There doesn't appear to be any other than temporality and that poorly addressed. Relations are themselves specifically identified concepts, e.g. temporality, equality/inequality, causality, etc. Also the statement that (unqualified) cause and effect relations must be necessarily simultaneous is especially simple-minded and false. Lycurgus (talk) 13:28, 22 April 2008 (UTC)
Wolfgang pauli and confirmation bias
It the section about scientific reasoning there's mention of pauli being critical of confirmation bias, I think it would be a great contribution to the article if we can find some of his written down sentiments on confirmation bias- that is if they are really there. —Preceding unsigned comment added by 71.180.153.22 (talk) 16:41, 3 May 2008 (UTC)
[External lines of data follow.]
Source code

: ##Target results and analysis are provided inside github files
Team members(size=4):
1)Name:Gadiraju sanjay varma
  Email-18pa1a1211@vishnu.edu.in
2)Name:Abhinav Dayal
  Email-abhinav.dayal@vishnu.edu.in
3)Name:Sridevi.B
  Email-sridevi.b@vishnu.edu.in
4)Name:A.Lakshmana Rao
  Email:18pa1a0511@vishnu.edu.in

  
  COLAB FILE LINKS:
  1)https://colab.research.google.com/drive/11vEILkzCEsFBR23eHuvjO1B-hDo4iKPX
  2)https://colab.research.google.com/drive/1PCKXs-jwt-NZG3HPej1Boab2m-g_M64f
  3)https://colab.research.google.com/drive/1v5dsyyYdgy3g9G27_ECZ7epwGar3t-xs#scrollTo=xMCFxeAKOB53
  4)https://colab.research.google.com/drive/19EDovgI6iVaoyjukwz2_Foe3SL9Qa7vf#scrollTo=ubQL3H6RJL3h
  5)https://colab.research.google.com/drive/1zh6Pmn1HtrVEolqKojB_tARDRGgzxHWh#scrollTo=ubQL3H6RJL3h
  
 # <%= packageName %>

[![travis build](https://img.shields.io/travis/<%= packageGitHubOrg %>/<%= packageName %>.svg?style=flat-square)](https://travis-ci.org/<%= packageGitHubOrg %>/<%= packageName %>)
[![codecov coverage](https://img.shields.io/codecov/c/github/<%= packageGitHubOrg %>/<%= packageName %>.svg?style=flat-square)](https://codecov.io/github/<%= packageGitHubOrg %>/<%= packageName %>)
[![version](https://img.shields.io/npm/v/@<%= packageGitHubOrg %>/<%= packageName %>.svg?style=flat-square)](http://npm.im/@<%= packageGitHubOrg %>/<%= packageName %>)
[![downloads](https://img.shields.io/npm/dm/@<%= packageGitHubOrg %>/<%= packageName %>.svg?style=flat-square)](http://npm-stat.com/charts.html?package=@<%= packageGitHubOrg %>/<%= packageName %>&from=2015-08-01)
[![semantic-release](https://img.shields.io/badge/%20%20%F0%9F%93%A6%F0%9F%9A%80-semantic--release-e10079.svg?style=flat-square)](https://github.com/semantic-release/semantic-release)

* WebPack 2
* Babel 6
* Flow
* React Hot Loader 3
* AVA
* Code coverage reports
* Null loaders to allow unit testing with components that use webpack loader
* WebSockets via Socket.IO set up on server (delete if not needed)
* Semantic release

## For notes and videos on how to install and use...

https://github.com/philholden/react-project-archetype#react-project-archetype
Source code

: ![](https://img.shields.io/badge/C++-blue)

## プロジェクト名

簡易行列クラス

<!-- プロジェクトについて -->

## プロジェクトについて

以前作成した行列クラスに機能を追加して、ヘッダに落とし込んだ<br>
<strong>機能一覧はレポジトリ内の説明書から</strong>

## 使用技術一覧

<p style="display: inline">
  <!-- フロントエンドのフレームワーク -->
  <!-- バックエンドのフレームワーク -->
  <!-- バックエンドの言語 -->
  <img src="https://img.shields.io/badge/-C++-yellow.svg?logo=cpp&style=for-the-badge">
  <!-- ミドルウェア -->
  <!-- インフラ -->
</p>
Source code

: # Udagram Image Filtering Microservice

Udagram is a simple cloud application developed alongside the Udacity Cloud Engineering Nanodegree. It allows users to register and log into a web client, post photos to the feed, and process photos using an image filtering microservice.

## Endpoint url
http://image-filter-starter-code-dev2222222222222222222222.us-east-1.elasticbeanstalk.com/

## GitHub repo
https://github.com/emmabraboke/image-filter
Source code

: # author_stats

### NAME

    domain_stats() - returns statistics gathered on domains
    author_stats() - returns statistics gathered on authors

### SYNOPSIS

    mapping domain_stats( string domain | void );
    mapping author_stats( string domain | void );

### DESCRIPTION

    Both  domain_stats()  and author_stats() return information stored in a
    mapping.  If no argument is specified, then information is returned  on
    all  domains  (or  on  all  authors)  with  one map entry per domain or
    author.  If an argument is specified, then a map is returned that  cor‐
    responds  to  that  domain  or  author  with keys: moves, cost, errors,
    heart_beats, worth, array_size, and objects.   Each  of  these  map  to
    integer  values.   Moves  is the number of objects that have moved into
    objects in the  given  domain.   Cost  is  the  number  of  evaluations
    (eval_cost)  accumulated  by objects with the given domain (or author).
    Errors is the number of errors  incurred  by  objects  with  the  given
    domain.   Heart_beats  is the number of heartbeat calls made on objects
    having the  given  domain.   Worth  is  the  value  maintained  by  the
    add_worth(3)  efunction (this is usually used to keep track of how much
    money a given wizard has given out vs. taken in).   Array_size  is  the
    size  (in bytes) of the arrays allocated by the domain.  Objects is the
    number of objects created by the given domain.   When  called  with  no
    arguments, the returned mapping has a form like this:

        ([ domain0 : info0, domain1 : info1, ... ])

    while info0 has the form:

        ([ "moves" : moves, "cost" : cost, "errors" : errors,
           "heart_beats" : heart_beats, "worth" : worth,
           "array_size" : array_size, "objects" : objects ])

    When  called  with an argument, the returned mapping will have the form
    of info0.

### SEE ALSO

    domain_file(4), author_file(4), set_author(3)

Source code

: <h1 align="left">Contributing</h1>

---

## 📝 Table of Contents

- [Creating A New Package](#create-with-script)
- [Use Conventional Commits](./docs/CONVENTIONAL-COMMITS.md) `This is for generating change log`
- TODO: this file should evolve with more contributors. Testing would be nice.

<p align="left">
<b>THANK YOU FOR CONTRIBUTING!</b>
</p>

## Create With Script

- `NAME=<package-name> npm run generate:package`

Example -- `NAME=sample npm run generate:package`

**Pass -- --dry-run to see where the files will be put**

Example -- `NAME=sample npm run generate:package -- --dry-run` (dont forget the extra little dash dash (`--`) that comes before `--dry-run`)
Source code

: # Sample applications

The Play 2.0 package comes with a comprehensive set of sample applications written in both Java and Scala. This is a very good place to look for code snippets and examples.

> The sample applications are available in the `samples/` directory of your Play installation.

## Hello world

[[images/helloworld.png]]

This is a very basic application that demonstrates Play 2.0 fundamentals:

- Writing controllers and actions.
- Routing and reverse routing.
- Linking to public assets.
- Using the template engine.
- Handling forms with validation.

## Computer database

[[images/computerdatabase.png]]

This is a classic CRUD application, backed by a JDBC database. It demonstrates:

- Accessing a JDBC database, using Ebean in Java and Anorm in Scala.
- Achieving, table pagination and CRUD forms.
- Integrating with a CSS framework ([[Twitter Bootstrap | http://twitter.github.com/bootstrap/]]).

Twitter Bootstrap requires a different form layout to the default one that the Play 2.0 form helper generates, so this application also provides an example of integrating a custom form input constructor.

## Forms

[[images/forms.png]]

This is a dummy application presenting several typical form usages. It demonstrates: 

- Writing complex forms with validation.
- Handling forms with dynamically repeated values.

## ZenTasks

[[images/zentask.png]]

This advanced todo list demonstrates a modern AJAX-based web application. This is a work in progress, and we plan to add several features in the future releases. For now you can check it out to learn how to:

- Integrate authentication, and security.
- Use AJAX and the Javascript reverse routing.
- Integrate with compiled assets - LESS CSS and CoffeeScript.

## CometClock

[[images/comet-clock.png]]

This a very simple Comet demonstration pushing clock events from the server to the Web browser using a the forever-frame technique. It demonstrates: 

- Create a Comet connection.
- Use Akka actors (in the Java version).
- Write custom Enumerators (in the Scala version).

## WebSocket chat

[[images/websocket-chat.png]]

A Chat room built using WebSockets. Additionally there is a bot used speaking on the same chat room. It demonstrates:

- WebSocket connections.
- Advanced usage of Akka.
- It's not exactly the same, though, is it? The confirmation is the synchronicity in this case. No one argues that acausal meaningful coincidence is "all in the head" or that you see it because you want to see it. It's much more empirical. For example, if I had a dream that my local grocery store was burned down, and then it did burn down, that would be confirmation bias if I thought it was a prophetic vision, if i burned the store down myself after the dream that would be a self-fulfilled prophecy, but If my neighbor had the same dream I had and we met at a street corner wearing the same necktie and with the same paperback book in our back pockets, its synchonicity. The store doesn't need to actually have burned down but having the same dream and the other coincidences are empirical, the facts are not in question, events like this DO actually happen, the only aspect of it that Wolfgang Pauli's idea's would apply is the interpretation of the events and their meaning. But unlike the prophetic vision, where the person WANTS the events to be related when they are coincidence, synchronicity is when events SEEM improbably related in a meaningful way WITHOUT anyone wanting it to be or planning it. Where's the bias?Sanitycult (talk) 21:59, 8 October 2008 (UTC)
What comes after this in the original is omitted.